The ship re-provisioned, and on 21 March sortied from Ulithi with Rear Admiral Clifton Sprague's Task Unit. Three days later, on 24 March, she, along with her task group, arrived south of Kerama Retto, providing air cover and bombing targets throughout Okinawa. On 2 April, several kamikazes attempted to strike Lunga Point, all of them being shot down before they came close. However, several transports were damaged and the destroyer was heavily damaged in the attack, subsequently being scuttled on 4 April. On 3 April, whilst making a turn, Lunga Point rolled 23 degrees, flinging an FM-2 Wildcat and a lookout off the deck. The lookout was quickly recovered. Lunga Point remained in support of the operation providing air cover, pounding enemy ground targets in the Ryukyu Islands and fighting off constant kamikaze attacks. She completed this duty without mishap, and returned to Leyte on 27 June.

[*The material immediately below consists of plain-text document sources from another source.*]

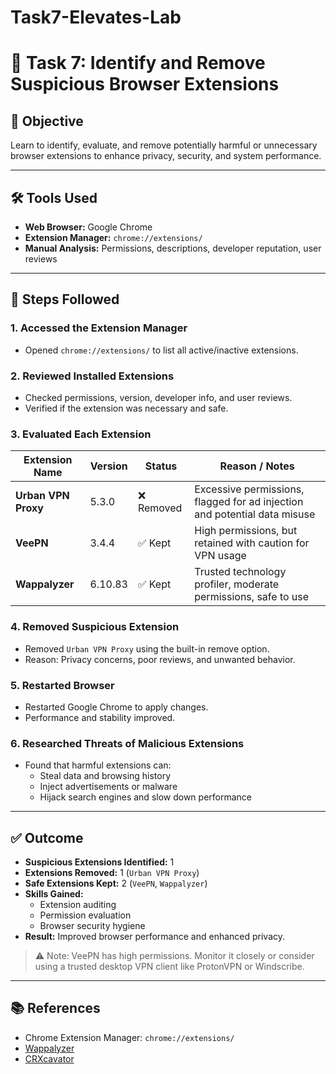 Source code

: # Task7-Elevates-Lab
# 🧹 Task 7: Identify and Remove Suspicious Browser Extensions

## 🎯 Objective
Learn to identify, evaluate, and remove potentially harmful or unnecessary browser extensions to enhance privacy, security, and system performance.

---

## 🛠️ Tools Used
- **Web Browser:** Google Chrome
- **Extension Manager:** `chrome://extensions/`
- **Manual Analysis:** Permissions, descriptions, developer reputation, user reviews

---

## 📝 Steps Followed

### 1. Accessed the Extension Manager
- Opened `chrome://extensions/` to list all active/inactive extensions.

### 2. Reviewed Installed Extensions
- Checked permissions, version, developer info, and user reviews.
- Verified if the extension was necessary and safe.

### 3. Evaluated Each Extension

| Extension Name         | Version | Status      | Reason / Notes                                                                 |
|------------------------|---------|-------------|---------------------------------------------------------------------------------|
| **Urban VPN Proxy**    | 5.3.0   | ❌ Removed   | Excessive permissions, flagged for ad injection and potential data misuse       |
| **VeePN**              | 3.4.4   | ✅ Kept      | High permissions, but retained with caution for VPN usage                       |
| **Wappalyzer**         | 6.10.83 | ✅ Kept      | Trusted technology profiler, moderate permissions, safe to use                  |

### 4. Removed Suspicious Extension
- Removed `Urban VPN Proxy` using the built-in remove option.
- Reason: Privacy concerns, poor reviews, and unwanted behavior.

### 5. Restarted Browser
- Restarted Google Chrome to apply changes.
- Performance and stability improved.

### 6. Researched Threats of Malicious Extensions
- Found that harmful extensions can:
  - Steal data and browsing history
  - Inject advertisements or malware
  - Hijack search engines and slow down performance

---

## ✅ Outcome

- **Suspicious Extensions Identified:** 1
- **Extensions Removed:** 1 (`Urban VPN Proxy`)
- **Safe Extensions Kept:** 2 (`VeePN`, `Wappalyzer`)
- **Skills Gained:** 
  - Extension auditing
  - Permission evaluation
  - Browser security hygiene
- **Result:** Improved browser performance and enhanced privacy.

> ⚠️ Note: VeePN has high permissions. Monitor it closely or consider using a trusted desktop VPN client like ProtonVPN or Windscribe.

---

## 📚 References
- Chrome Extension Manager: `chrome://extensions/`
- [Wappalyzer](https://www.wappalyzer.com/)
- [CRXcavator](https://crxcavator.io/)
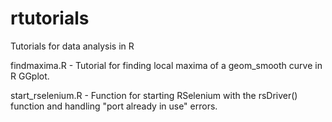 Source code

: # rtutorials
Tutorials for data analysis in R

findmaxima.R - Tutorial for finding local maxima of a geom_smooth curve in R GGplot.

start_rselenium.R - Function for starting RSelenium with the rsDriver() function and handling "port already in use" errors.
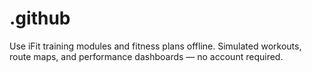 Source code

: # .github
Use iFit training modules and fitness plans offline. Simulated workouts, route maps, and performance dashboards — no account required.
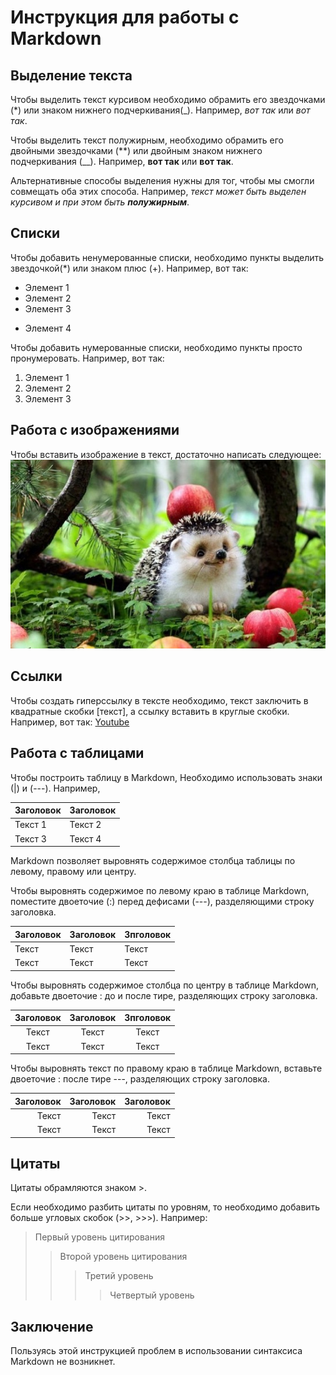 # Инструкция для работы с Markdown

## Выделение текста

Чтобы выделить текст курсивом необходимо обрамить его звездочками (*) или знаком нижнего подчеркивания(_). Например, *вот так* или _вот так_.

Чтобы выделить текст полужирным, необходимо обрамить его двойными звездочками (**) или двойным знаком нижнего подчеркивания (__). Например, **вот так** или __вот так__.

Альтернативные способы выделения нужны для тог, чтобы мы смогли совмещать оба этих способа. Например, _текст может быть выделен курсивом и при этом быть **полужирным**_.


## Списки

Чтобы добавить ненумерованные списки, необходимо пункты выделить звездочкой(*) или знаком плюс (+). Например, вот так:
* Элемент 1
* Элемент 2
* Элемент 3
+ Элемент 4

Чтобы добавить нумерованные списки, необходимо пункты просто пронумеровать. Например, вот так:
1. Элемент 1
2. Элемент 2
3. Элемент 3

## Работа с изображениями

Чтобы вставить изображение в текст, достаточно написать следующее:
![Привет, это ежик!](ejik.jpg)


## Ссылки

Чтобы создать гиперссылку в тексте необходимо, текст заключить в квадратные скобки [текст], а ссылку вставить в круглые скобки. Например, вот так: [Youtube](https://www.youtube.com/)

## Работа с таблицами

Чтобы построить таблицу в Markdown, Необходимо использовать знаки (|) и (---). Например,

|Заголовок | Заголовок |
| ---------- | -------- |
| Текст 1  | Текст 2 |
| Текст 3  | Текст 4 |

Markdown позволяет выровнять содержимое столбца таблицы по левому, правому или центру.

Чтобы выровнять содержимое по левому краю в таблице Markdown, поместите двоеточие (:) перед дефисами (---), разделяющими строку заголовка.


| Заголовок  | Заголовок| Зпголовок |
|    :---    |  :----   | :---  |
| Текст      | Текст    | Текст |
| Текст      | Текст    | Текст |

Чтобы выровнять содержимое столбца по центру в таблице Markdown, добавьте двоеточие : до и после тире, разделяющих строку заголовка.

| Заголовок  | Заголовок| Зпголовок |
|    :---:   |  :----:  | :---:  |
| Текст      | Текст    | Текст |
| Текст      | Текст    | Текст |

Чтобы выровнять текст по правому краю в таблице Markdown, вставьте двоеточие : после тире ---, разделяющих строку заголовка.

|Заголовок| Заголовок| Заголовок|
| -------:| --------:| --------:|
|Текст    | Текст    | Текст    |
|Текст    | Текст    | Текст    |

## Цитаты

Цитаты обрамляются знаком >.

Если необходимо разбить цитаты по уровням, то необходимо добавить больше угловых скобок (>>, >>>). Например:

> Первый уровень цитирования
>> Второй уровень цитирования
>>> Третий уровень
>>>> Четвертый уровень

## Заключение

Пользуясь этой инструкцией проблем в использовании синтаксиса Markdown не возникнет.  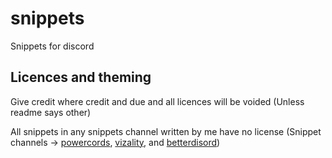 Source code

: # snippets
Snippets for discord

## Licences and theming
Give credit where credit and due and all licences will be voided (Unless readme says other)

All snippets in any snippets channel written by me have no license (Snippet channels -> [powercords](https://discord.com/channels/538759280057122817/755005803303403570), [vizality](https://discord.com/channels/689933814864150552/807322939111637064), and [betterdisord]())
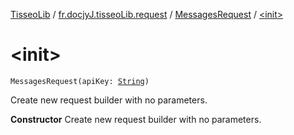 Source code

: [TisseoLib](../../index.md) / [fr.docjyJ.tisseoLib.request](../index.md) / [MessagesRequest](index.md) / [&lt;init&gt;](./-init-.md)

# &lt;init&gt;

`MessagesRequest(apiKey: `[`String`](https://kotlinlang.org/api/latest/jvm/stdlib/kotlin/-string/index.html)`)`

Create new request builder with no parameters.

**Constructor**
Create new request builder with no parameters.

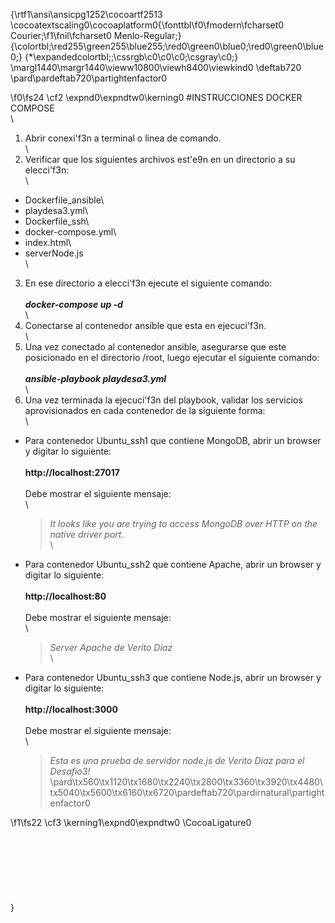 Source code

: {\rtf1\ansi\ansicpg1252\cocoartf2513
\cocoatextscaling0\cocoaplatform0{\fonttbl\f0\fmodern\fcharset0 Courier;\f1\fnil\fcharset0 Menlo-Regular;}
{\colortbl;\red255\green255\blue255;\red0\green0\blue0;\red0\green0\blue0;}
{\*\expandedcolortbl;;\cssrgb\c0\c0\c0;\csgray\c0;}
\margl1440\margr1440\vieww10800\viewh8400\viewkind0
\deftab720
\pard\pardeftab720\partightenfactor0

\f0\fs24 \cf2 \expnd0\expndtw0\kerning0
#INSTRUCCIONES DOCKER COMPOSE\
\
1. Abrir conexi\'f3n a terminal o linea de comando.\
  \
2. Verificar que los siguientes archivos est\'e9n en un directorio a su elecci\'f3n:\
\
- Dockerfile_ansible\
- playdesa3.yml\
- Dockerfile_ssh\
- docker-compose.yml\
- index.html\
- serverNode.js\
  \
3. En ese directorio a elecci\'f3n ejecute el siguiente comando:\
\
   ***docker-compose up -d***\
\
4. Conectarse al contenedor ansible que esta en ejecuci\'f3n.\
\
5. Una vez conectado al contenedor ansible, asegurarse que este posicionado en el directorio /root, luego ejecutar el siguiente comando:\
\
   ***ansible-playbook playdesa3.yml***\
\
6. Una vez terminada la ejecuci\'f3n del playbook, validar los servicios aprovisionados en cada contenedor de la siguiente forma:\
\
- Para contenedor Ubuntu_ssh1 que contiene MongoDB, abrir un browser y digitar lo siguiente:\
\
  **http://localhost:27017**\
\
  Debe mostrar el siguiente mensaje:\
\
  >*It looks like you are trying to access MongoDB over HTTP on the native driver port*.\
\
- Para contenedor Ubuntu_ssh2 que contiene Apache, abrir un browser y digitar lo siguiente:\
  \
  **http://localhost:80**\
\
  Debe mostrar el siguiente mensaje:\
\
   >*Server Apache de Verito Diaz*\
\
- Para contenedor Ubuntu_ssh3 que contiene Node.js, abrir un browser y digitar lo siguiente:\
\
  **http://localhost:3000**\
\
  Debe mostrar el siguiente mensaje:\
\
  >*Esta es una prueba de servidor node.js de Verito Diaz para el Desafio3!*\
\pard\tx560\tx1120\tx1680\tx2240\tx2800\tx3360\tx3920\tx4480\tx5040\tx5600\tx6160\tx6720\pardeftab720\pardirnatural\partightenfactor0

\f1\fs22 \cf3 \kerning1\expnd0\expndtw0 \CocoaLigature0 \
\
\
\
\
 \
\
\
} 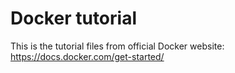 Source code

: # Docker tutorial

This is the tutorial files from official Docker website:
https://docs.docker.com/get-started/
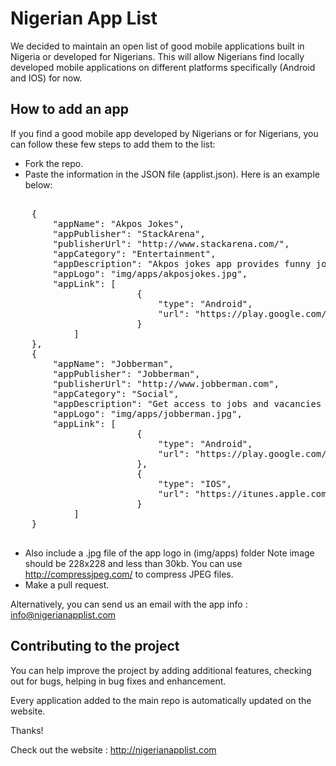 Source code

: # Nigerian App List

We decided to maintain an open list of good mobile applications built in Nigeria or developed for Nigerians. This will allow Nigerians find locally developed mobile applications on different platforms specifically (Android and IOS) for now.


## How to add an app 

If you find a good mobile app developed by Nigerians or for Nigerians, you can follow these few steps to add them to the list:

- Fork the repo.
- Paste the information in the JSON file (applist.json). Here is an example below:

<pre>

    {
        "appName": "Akpos Jokes",
        "appPublisher": "StackArena",
        "publisherUrl": "http://www.stackarena.com/",
        "appCategory": "Entertainment",
        "appDescription": "Akpos jokes app provides funny jokes on your mobile phone, you can add yours and rate others.",
        "appLogo": "img/apps/akposjokes.jpg",
        "appLink": [
                        {
                            "type": "Android",
                            "url": "https://play.google.com/store/apps/details?id=com.stackarena.akposjokes"
                        }
            ]
    },
    {
        "appName": "Jobberman",
        "appPublisher": "Jobberman",
        "publisherUrl": "http://www.jobberman.com",
        "appCategory": "Social",
        "appDescription": "Get access to jobs and vacancies in Nigeria from Nigeria's Jobs Website. Jobberman.com",
        "appLogo": "img/apps/jobberman.jpg",
        "appLink": [                
                        {
                            "type": "Android",
                            "url": "https://play.google.com/store/apps/details?id=com.jobberman"
                        },
                        {
                            "type": "IOS",
                            "url": "https://itunes.apple.com/us/app/jobberman/id716603451?mt=8"
                        }                
            ]
    }
    
</pre>

- Also include a .jpg file of the app logo in (img/apps) folder Note image should be 228x228 and less than 30kb. You can use http://compressjpeg.com/ to compress JPEG files.
- Make a pull request.


Alternatively, you can send us an email with the app info : info@nigerianapplist.com

## Contributing to the project

You can help improve the project by adding additional features, checking out for bugs, helping in bug fixes and enhancement.

Every application added to the main repo is automatically updated on the website.

Thanks!

Check out the website : http://nigerianapplist.com
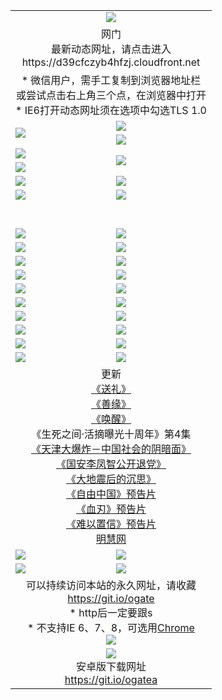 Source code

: ﻿<table>
  <tr></tr>
  <tr><td colspan=2 align=center><img src="https://cloud.githubusercontent.com/assets/11880933/13434984/f430fae2-e012-11e5-814f-c2df1e82b247.jpg" /></td></tr>
  <tr><td colspan=2 align=center>网门<br>最新动态网址，请点击进入
<br>https://d39cfczyb4hfzj.cloudfront.net
    </td>
  </tr>
  <tr>
    <td colspan=2 align=center>* 微信用户，需手工复制到浏览器地址栏<br>或尝试点击右上角三个点，在浏览器中打开
    <br>* IE6打开动态网址须在选项中勾选TLS 1.0</td>
  </tr>
  <tr>
    <td rowspan=2><a href="https://d39cfczyb4hfzj.cloudfront.net/ogUP.aspx?name=11DKC.mp4&list=11DKC" target="_blank"><img src="https://d39cfczyb4hfzj.cloudfront.net/Up/11DKC1.jpg" /></a></td> 
    <td><div><a href="https://d39cfczyb4hfzj.cloudfront.net/ogUP.aspx?name=LRWS.mp4&list=LRWS" target="_blank"><img src="https://d39cfczyb4hfzj.cloudfront.net/Up/LRWS.jpg" /></a></td>
   </tr>
  <tr>
    <td><a href="https://d39cfczyb4hfzj.cloudfront.net/ogNiceVedio.aspx" target="_blank"><img src="https://d39cfczyb4hfzj.cloudfront.net/Up/11TGKDY.jpg" /></a></td>
  </tr>
  <tr>
    <td><a href="https://d39cfczyb4hfzj.cloudfront.net/ogUP.aspx?name=JQR.mp4&count=2" target="_blank"><img src="https://d39cfczyb4hfzj.cloudfront.net/Up/JQR.jpg" /></a></td>   
    <td rowspan=2><a href="https://d39cfczyb4hfzj.cloudfront.net/ogUP.aspx?name=JP.mp4&count=9" target="_blank"><img src="https://d39cfczyb4hfzj.cloudfront.net/Up/JP.jpg" /></td>
  </tr>
  <tr>
    <td><a href="https://d39cfczyb4hfzj.cloudfront.net/ogUP.aspx?name=WH.mp4" target="_blank"><img src="https://d39cfczyb4hfzj.cloudfront.net/Up/WH.jpg" /></a></td>
  </tr>
  <tr>
    <td><a href="https://d39cfczyb4hfzj.cloudfront.net/ogUP.aspx?name=SSZJ.mp4&list=SSZJ" target="_blank"><img src="https://d39cfczyb4hfzj.cloudfront.net/Up/SSZJ.jpg" /></a></td>
    <td><a href="https://d39cfczyb4hfzj.cloudfront.net/ogUP.aspx?name=1XQK.mp4&count=13" target="_blank"><img src="https://d39cfczyb4hfzj.cloudfront.net/Up/1XQK.jpg" /></a</td>
  </tr>
  <tr>
    <td><a href="https://d39cfczyb4hfzj.cloudfront.net/ogUP.aspx?name=ZY.mp4&count=2015|16" target="_blank"><img src="https://d39cfczyb4hfzj.cloudfront.net/Up/ZY.jpg" /></a</td>
    <td><a href="https://d39cfczyb4hfzj.cloudfront.net/ogUP.aspx?name=XTFY.mp4&count=B|2,A|24" target="_blank"><img src="https://d39cfczyb4hfzj.cloudfront.net/Up/XTFY.jpg" /></a></td>
  </tr>
  <tr height="40">
  </tr>
  <tr>
    <td><a href="https://d39cfczyb4hfzj.cloudfront.net/ogUP.aspx?name=4SQQ.mp4&list=4SQQ" target="_blank"><img src="https://d39cfczyb4hfzj.cloudfront.net/Up/4SQQ0.jpg"/></a></td>
    <td><a href="https://d39cfczyb4hfzj.cloudfront.net/ogUP.aspx?name=4SHQ.mp4&list=4SHQ" target="_blank"><img src="https://d39cfczyb4hfzj.cloudfront.net/Up/4SHQ0.jpg"/></a></td>
  </tr>
  <tr>
    <td><a href="https://d39cfczyb4hfzj.cloudfront.net/ogUP.aspx?name=4SZG.mp4&list=4SZG" target="_blank"><img src="https://d39cfczyb4hfzj.cloudfront.net/Up/4SZG0.jpg"/></a></td>
    <td><a href="https://d39cfczyb4hfzj.cloudfront.net/ogUP.aspx?name=4SDJ.mp4&list=4SDJ" target="_blank"><img src="https://d39cfczyb4hfzj.cloudfront.net/Up/4SDJ0.jpg"/></a></td>
  </tr>
  <tr>
    <td><a href="https://d39cfczyb4hfzj.cloudfront.net/ogUP.aspx?name=4SGX.mp4&list=4SGX" target="_blank"><img src="https://d39cfczyb4hfzj.cloudfront.net/Up/4SGX0.jpg"/></a></td>
    <td><a href="https://d39cfczyb4hfzj.cloudfront.net/ogUP.aspx?name=4SHD.mp4&list=4SHD" target="_blank"><img src="https://d39cfczyb4hfzj.cloudfront.net/Up/4SHD0.jpg"/></a></td>
  </tr>
  <tr>
    <td><a href="https://d39cfczyb4hfzj.cloudfront.net/ogUP.aspx?name=4CTX.mp4&list=4CTX" target="_blank"><img src="https://d39cfczyb4hfzj.cloudfront.net/Up/4CTX0.jpg"/></a></td>
    <td><a href="https://d39cfczyb4hfzj.cloudfront.net/ogUP.aspx?name=4CWZ.mp4&list=4CWZ" target="_blank"><img src="https://d39cfczyb4hfzj.cloudfront.net/Up/4CWZ0.jpg"/></a></td>
  </tr>
  <tr>
    <td><a href="https://d39cfczyb4hfzj.cloudfront.net/onUP.aspx?name=https://d1lqqjldbsh7xo.cloudfront.net/" target="_blank"><img src="https://d39cfczyb4hfzj.cloudfront.net/Up/0DTW.jpg"/></a></td>
    <td><a href="https://d39cfczyb4hfzj.cloudfront.net/onUP.aspx?name=https://d240ns8up8earz.cloudfront.net/acenter/" target="_blank"><img src="https://d39cfczyb4hfzj.cloudfront.net/Up/0TDW.jpg" /></a></td>
  </tr>
  <tr>
    <td><a href="https://d39cfczyb4hfzj.cloudfront.net/onUP.aspx?name=https://d4508d6vomz2p.cloudfront.net/gb/nsc413.htm" target="_blank"><img src="https://d39cfczyb4hfzj.cloudfront.net/Up/0DJY.jpg" /></a></td>
    <td><a href="https://d39cfczyb4hfzj.cloudfront.net/onUP.aspx?name=https://dilo7bqpjb57y.cloudfront.net/xtr/gb/prog204.html" target="_blank"><img src="https://d39cfczyb4hfzj.cloudfront.net/Up/0XTR.jpg" /></a></td>
  </tr>
  <tr>
    <td><a href="https://d39cfczyb4hfzj.cloudfront.net/onUP.aspx?name=https://d3aj00iefsmfgc.cloudfront.net/" target="_blank"><img src="https://d39cfczyb4hfzj.cloudfront.net/Up/0MHW.jpg" /></a></td>
    <td><a href="https://d39cfczyb4hfzj.cloudfront.net/onUP.aspx?name=https://d20wz7qt14x5d2.cloudfront.net/" target="_blank"><img src="https://d39cfczyb4hfzj.cloudfront.net/Up/0ZJW.jpg" /></a></td>
  </tr>
  <tr>
    <td><a href="https://d39cfczyb4hfzj.cloudfront.net/ogUP.aspx?name=0FG.zip" target="_blank"><img src="https://d39cfczyb4hfzj.cloudfront.net/Up/0FG.jpg" /></a></td>
    <td><a href="https://d39cfczyb4hfzj.cloudfront.net/ogUP.aspx?name=0FGA.apk" target="_blank"><img src="https://d39cfczyb4hfzj.cloudfront.net/Up/0FGA.jpg" /></a></td>
  </tr>
  <tr>
    <td><a href="https://d39cfczyb4hfzj.cloudfront.net/ogUP.aspx?name=0U.zip" target="_blank"><img src="https://d39cfczyb4hfzj.cloudfront.net/Up/0U.jpg" /></a></td>
    <td><a href="https://d39cfczyb4hfzj.cloudfront.net/ogUP.aspx?name=0UA.apk" target="_blank"><img src="https://d39cfczyb4hfzj.cloudfront.net/Up/0UA.jpg" /></a></td>
  </tr>
  <tr>
    <td><a href="https://d39cfczyb4hfzj.cloudfront.net/ogUP.aspx?name=0iPPOTV.zip" target="_blank"><img src="https://d39cfczyb4hfzj.cloudfront.net/Up/0iPPOTV.jpg" /></a></td>
    <td><a href="https://d39cfczyb4hfzj.cloudfront.net/ogUP.aspx?name=0iNTD.apk" target="_blank"><img src="https://d39cfczyb4hfzj.cloudfront.net/Up/0iNTD.jpg" /></a></td>
  </tr>
  <tr>
    <td colspan=2 align=center>更新<br>
      <a href="https://d39cfczyb4hfzj.cloudfront.net/ogUP.aspx?name=4ESL.mp4" target="_blank">《送礼》</a><br>
      <a href="https://d39cfczyb4hfzj.cloudfront.net/ogUP.aspx?name=4ESY.mp4" target="_blank">《善缘》</a><br>
      <a href="https://d39cfczyb4hfzj.cloudfront.net/ogUP.aspx?name=4EHX.mp4" target="_blank">《唤醒》</a><br>
      《生死之间·活摘曝光十周年》第4集</a><br>
      <a href="https://d39cfczyb4hfzj.cloudfront.net/ogUP.aspx?name=4TJDBZ.mp4" target="_blank">《天津大爆炸－中国社会的阴暗面》</a><br>
      <a href="https://d39cfczyb4hfzj.cloudfront.net/ogUP.aspx?name=4LFZ.mp4" target="_blank">《国安李凤智公开退党》</a><br>
      <a href="https://d39cfczyb4hfzj.cloudfront.net/ogUP.aspx?name=4DDZHDCS.mp4" target="_blank">《大地震后的沉思》</a><br>
      <a href="https://d39cfczyb4hfzj.cloudfront.net/ogUP.aspx?name=11ZYZG0.mp4" target="_blank">《自由中国》预告片</a><br>
      <a href="https://d39cfczyb4hfzj.cloudfront.net/ogUP.aspx?name=11XR.mp4" target="_blank">《血刃》预告片</a><br>
      <a href="https://d39cfczyb4hfzj.cloudfront.net/ogUP.aspx?name=11NYZX.mp4&count=2" target="_blank">《难以置信》预告片</a><br>
      <a href="https://d39cfczyb4hfzj.cloudfront.net/onUP.aspx?name=https://www.minghui.org/" target="_blank">明慧网</a></td>
    </td>
  </tr>
  <tr>
    <td><a href="https://d39cfczyb4hfzj.cloudfront.net/ogNice.aspx" target="_blank"><img src="https://d39cfczyb4hfzj.cloudfront.net/Up/0WCYY.jpg" /></a></td>
    <td><a href="https://d39cfczyb4hfzj.cloudfront.net/onCO.aspx?ob=600事物&op=增删改&args=WH1~%23类型6新闻%7c%23类型6评论&mode=" target="_blank"><img src="https://d39cfczyb4hfzj.cloudfront.net/Up/0WZTT.jpg" /></a></td> 
  </tr>
  <tr>
    <td><a href="https://d39cfczyb4hfzj.cloudfront.net/ogDY.aspx" target="_blank"><img src="https://d39cfczyb4hfzj.cloudfront.net/Up/0FK.jpg" /></a></td>
    <td><a href="https://d39cfczyb4hfzj.cloudfront.net/ogST.aspx" target="_blank"><img src="https://d39cfczyb4hfzj.cloudfront.net/Up/0ST.jpg" /></a></td> 
  </tr>
  <tr>
    <td colspan=2 align=center>可以持续访问本站的永久网址，请收藏<br/><a href="https://git.io/ogate" target="_blank">https://git.io/ogate</a><br/>* http后一定要跟s<br/>* 不支持IE 6、7、8，可选用<a href="https://d39cfczyb4hfzj.cloudfront.net/ogUP.aspx?name=0ChromePortable.zip">Chrome</a><br/><a href="https://d39cfczyb4hfzj.cloudfront.net/Up/0WMGDL2.png" target="_blank"><img src="https://d39cfczyb4hfzj.cloudfront.net/Up/0WMGD2.png"/></a></td>
  </tr>
  <tr>
    <td colspan=2 align=center><a href="https://d39cfczyb4hfzj.cloudfront.net/ogUP.aspx?name=0oGate.apk" target="_blank"><img src="https://cloud.githubusercontent.com/assets/11880933/13720399/75e143ee-e842-11e5-9f0a-1421f423c80f.jpg" /></a><br>安卓版下载网址<br><a href="https://git.io/ogatea">https://git.io/ogatea</a></td>
  </tr>
  <!--tr>
    <td colspan=2 align=center>可能失效的动态网址
    </td>
  </tr-->
</table>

This was followed by a minesweeping operation west of Okinawa in early July, and on 1 August, she departed on an anti-shipping sweep along the Chinese coast from Shanghai northward. On 5 August, Wildcats from Lunga Point downed a Yokosuka P1Y, the last recorded kill by a Wildcat, which had, in the service of escort carriers, shot down a recorded total of 422 Japanese aircraft. On 6 August, an air contingent was sent to attack Japanese installations near Tinghai Harbor, southeast of Shanghai, including an airfield. On 7 August, further strikes were deemed unproductive, and she sailed to Buckner Bay, Okinawa, where she received news of the Japanese peace offerings on 15 August.

===Postwar===
In late August the ship, attached to the 5th Fleet, aided in repatriating Allied prisoners of war (POWs) from the ports of Wakayama and Nagasaki. On 15 September, she arrived, steered through Japanese minefields, in the port of Wakayama. On 19 September she transported 760 men of various nationalities to Okinawa. The captain was obliged to assign two men to a bunk to accommodate the ex-POWs. She then unloaded her cargo in Manila harbor. She was ordered to Tokyo Bay in early October, and en route took part in the unsuccessful search for Rear Admiral W. D. Sample missing in a PBM Mariner on a patrol flight. Lunga Point stood out of Tokyo Bay 28 October, and arrived at Pearl Harbor on 7 November. She sailed to San Diego arriving on 15 November, and made voyages to the Pacific before returning to the west coast early in 1946.

On 24 October 1946, the ship was decommissioned and became part of the Pacific Reserve Fleet, Tacoma, Pacific Reserve Fleet. She was reclassified CVU-94 on 12 June 1955 and AKV-32 on 7 May 1959. She was struck from the Navy list on 1 April 1960, and sold at San Diego to Hyman Michaels Co. on 25 July 1960. Later in the year, she was broken up in Japan.